Saltan de tema en tema. Una de ellas me aclara: “nosotros estamos orgullosos de producir alimentos y no armas. No exportamos guerras, exportamos comida”. Esto explica los déficits de alimentos que afecta países que ya están en crisis, como Siria, Yemen, y Palestina, regiones que importan trigo de Rusia y de Ucrania.
Mientras los rumanos han sido discriminados en España y en otras partes de Europa, ahora muestran toda su potencial solidaridad cuando 700.000 ucranianos han llegado a su tierra. Los rumanos han sido discriminados especialmente porque los primeros que migraron desde ahí fueron gitanos, quienes tienen una larga historia de esclavismo y cuyo responsable era la Iglesia ortodoxa.
Estefanía es una de las voluntarias rumanas que las asisten, hay gente de muchas profesiones que se volcó a echar una mano. Ella me cuenta que los rumanos y los ucranianos eran como esos vecinos del mismo edificio que no se hablaban: sabemos que existen, pero nada más. Ahora, los rumanos mostraron toda su solidaridad.
Descubrir ese vecino tuvo su magia. Un grupo de refugiadas organizaron jornadas para agradecer a la ciudad de Bucarest la hospitalidad y por eso limpiaron los parques públicos, como una forma de devolver parte de lo recibido. Una forma novedosa de decir gracias.
En el paso fronterizo, una señora, con dos hijos, me dice que su corazón está dividido porque su mamá se quedó en Ucrania, mientras ella saca a los niños del país para protegerlos. Algunas familias han seguido camino al occidente, a otros países de la región, como Alemania y Austria, pero otros van más allá, incluyendo España.

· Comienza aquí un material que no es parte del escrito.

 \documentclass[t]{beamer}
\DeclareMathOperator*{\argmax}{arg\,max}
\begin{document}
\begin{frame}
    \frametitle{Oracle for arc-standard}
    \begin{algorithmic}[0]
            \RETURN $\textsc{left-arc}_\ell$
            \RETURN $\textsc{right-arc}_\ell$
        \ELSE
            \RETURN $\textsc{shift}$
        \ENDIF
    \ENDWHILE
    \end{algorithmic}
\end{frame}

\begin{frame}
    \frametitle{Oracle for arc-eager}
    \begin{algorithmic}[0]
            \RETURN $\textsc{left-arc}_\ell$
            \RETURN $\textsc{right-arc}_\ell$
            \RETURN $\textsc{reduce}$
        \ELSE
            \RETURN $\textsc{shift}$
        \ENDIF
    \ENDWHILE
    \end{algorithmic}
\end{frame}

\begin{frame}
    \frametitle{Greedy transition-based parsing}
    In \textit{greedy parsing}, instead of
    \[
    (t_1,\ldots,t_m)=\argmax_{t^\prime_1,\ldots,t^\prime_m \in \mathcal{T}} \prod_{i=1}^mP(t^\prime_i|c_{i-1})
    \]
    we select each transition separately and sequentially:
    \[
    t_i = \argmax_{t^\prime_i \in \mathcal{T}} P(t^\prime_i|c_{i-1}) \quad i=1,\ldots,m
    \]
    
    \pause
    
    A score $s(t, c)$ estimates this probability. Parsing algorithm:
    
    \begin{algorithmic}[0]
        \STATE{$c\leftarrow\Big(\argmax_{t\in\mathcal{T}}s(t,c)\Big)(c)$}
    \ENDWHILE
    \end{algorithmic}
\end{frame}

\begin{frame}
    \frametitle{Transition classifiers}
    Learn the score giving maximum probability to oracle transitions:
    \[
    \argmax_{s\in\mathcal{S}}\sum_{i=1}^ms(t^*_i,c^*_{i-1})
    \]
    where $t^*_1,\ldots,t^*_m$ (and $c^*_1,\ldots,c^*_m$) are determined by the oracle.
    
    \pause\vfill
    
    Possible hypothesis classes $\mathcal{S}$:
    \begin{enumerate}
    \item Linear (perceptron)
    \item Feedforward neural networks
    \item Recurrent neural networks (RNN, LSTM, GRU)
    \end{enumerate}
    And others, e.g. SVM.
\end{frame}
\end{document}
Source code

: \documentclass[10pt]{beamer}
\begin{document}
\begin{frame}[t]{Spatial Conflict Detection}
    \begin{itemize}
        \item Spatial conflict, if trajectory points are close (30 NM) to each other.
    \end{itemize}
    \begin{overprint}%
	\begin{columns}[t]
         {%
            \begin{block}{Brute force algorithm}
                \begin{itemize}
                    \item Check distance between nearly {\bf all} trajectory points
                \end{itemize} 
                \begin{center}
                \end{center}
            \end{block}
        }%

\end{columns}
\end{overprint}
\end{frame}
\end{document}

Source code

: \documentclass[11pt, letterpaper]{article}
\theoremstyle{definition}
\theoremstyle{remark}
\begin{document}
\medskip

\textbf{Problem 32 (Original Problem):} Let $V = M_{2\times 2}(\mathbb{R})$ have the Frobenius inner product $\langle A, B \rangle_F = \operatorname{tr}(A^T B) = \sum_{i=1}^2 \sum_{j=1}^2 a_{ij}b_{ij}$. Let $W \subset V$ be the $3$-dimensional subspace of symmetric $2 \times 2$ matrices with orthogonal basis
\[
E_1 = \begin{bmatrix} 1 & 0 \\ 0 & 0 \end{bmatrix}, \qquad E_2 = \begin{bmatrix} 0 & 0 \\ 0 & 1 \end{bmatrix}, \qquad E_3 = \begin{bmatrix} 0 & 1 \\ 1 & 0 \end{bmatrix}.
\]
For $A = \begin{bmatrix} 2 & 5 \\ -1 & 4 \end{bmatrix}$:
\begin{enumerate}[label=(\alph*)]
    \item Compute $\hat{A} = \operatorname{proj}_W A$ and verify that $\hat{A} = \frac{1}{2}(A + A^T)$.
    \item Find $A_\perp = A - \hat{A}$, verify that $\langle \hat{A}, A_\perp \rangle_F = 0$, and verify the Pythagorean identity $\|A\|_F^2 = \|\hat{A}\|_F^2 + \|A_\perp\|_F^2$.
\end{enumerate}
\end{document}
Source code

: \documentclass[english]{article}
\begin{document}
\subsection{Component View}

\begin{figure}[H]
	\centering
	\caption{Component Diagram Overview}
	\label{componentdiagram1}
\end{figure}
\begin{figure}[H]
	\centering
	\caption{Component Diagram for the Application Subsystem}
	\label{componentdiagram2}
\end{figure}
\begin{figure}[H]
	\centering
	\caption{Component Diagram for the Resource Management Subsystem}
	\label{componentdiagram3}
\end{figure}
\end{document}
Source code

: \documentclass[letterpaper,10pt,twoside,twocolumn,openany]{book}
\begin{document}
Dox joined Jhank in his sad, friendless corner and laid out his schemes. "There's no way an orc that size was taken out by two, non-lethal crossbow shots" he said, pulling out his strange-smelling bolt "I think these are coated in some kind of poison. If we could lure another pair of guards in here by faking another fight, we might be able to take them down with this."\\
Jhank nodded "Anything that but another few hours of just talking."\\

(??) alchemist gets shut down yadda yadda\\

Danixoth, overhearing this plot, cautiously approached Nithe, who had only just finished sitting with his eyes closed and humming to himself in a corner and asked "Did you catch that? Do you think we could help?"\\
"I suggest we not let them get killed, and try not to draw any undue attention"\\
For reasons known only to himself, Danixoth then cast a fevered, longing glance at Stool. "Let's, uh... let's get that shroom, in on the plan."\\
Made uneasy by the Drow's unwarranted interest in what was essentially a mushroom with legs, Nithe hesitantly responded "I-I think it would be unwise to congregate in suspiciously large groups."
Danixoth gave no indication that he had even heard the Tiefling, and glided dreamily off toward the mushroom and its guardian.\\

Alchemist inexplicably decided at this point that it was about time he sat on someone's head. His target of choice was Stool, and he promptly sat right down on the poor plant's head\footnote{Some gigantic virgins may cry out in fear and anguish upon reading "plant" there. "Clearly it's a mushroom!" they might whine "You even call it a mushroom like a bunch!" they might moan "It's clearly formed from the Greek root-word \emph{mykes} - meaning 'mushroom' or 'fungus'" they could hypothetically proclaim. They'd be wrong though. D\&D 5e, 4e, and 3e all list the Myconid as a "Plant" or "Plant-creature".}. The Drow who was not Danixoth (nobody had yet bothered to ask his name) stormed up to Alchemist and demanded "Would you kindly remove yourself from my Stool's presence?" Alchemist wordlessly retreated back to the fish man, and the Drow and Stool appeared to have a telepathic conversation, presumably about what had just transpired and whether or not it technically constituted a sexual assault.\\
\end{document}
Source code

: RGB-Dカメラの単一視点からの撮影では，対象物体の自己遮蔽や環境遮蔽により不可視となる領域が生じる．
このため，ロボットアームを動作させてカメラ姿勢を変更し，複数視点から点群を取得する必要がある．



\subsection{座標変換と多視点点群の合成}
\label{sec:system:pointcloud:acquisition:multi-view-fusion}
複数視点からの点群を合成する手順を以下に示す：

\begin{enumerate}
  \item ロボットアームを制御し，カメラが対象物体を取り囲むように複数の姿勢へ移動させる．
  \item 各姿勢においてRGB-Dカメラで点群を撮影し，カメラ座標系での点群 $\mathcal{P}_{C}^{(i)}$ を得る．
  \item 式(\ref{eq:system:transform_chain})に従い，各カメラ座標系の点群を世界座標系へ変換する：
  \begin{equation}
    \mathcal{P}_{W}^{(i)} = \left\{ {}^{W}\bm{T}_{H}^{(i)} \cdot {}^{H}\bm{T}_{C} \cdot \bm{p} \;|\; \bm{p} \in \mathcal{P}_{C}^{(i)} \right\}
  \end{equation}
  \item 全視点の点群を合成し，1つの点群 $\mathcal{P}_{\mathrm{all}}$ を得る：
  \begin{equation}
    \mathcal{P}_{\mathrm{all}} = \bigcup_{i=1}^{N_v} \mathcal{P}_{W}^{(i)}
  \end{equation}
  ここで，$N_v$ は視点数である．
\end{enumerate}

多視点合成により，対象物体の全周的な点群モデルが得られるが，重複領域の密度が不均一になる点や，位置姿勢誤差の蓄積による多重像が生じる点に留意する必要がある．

Las familias viajan con perros y gatos, incluso con hámsteres. Una señora me explica: “si me quieren ayudar, ayúdenme aceptando lo que soy y lo que tengo”. En el paso fronterizo de Isaccea, un gendarme francés me dice que un señor intentó salir con un león y un lobo. Me resistí a creerle, hasta que me mostró el video que le había enviado uno de sus compañeros.
Una mujer, casi llorando, me dice que sus amigos rusos no le creen cuando cuenta sus dramas: “todo eso es propaganda”, les contestan. Una de ellas va más allá: “mi hermana gemela, que vive en Rusia, no me cree cuando le digo que hubo bombardeos”. Es difícil saber qué está pasando porque hay versiones para todos los gustos y hay demasiada propaganda de por medio. No sé si lo mismo pasaba cuando desde el oriente del país se hablaba de los ataques del Ejército ucraniano en la región de Donbass.
Los primeros kilómetros son de paisaje rural donde no se siente para nada la guerra. Apenas distingo pocas palabras locales. Poco después, camino a Odessa, tuvimos varios controles militares al pequeño bus donde viajaba con 15 personas más. Se volvió un ritual de risas cuando al despedirse de los militares algunos lo hacían en ruso y otros en ucraniano.
Llegamos a Odessa y nos piden irnos rápido a casa, porque hay toque de queda. Una vez hallé mi sitio, a lo lejos escuché la sirena. Yo sigo sin entender por qué hay suficientes ismos para justificar las guerras, pero no es suficiente el jardín y los gatos para permanecer en la ciudad donde uno haya vivido toda su vida.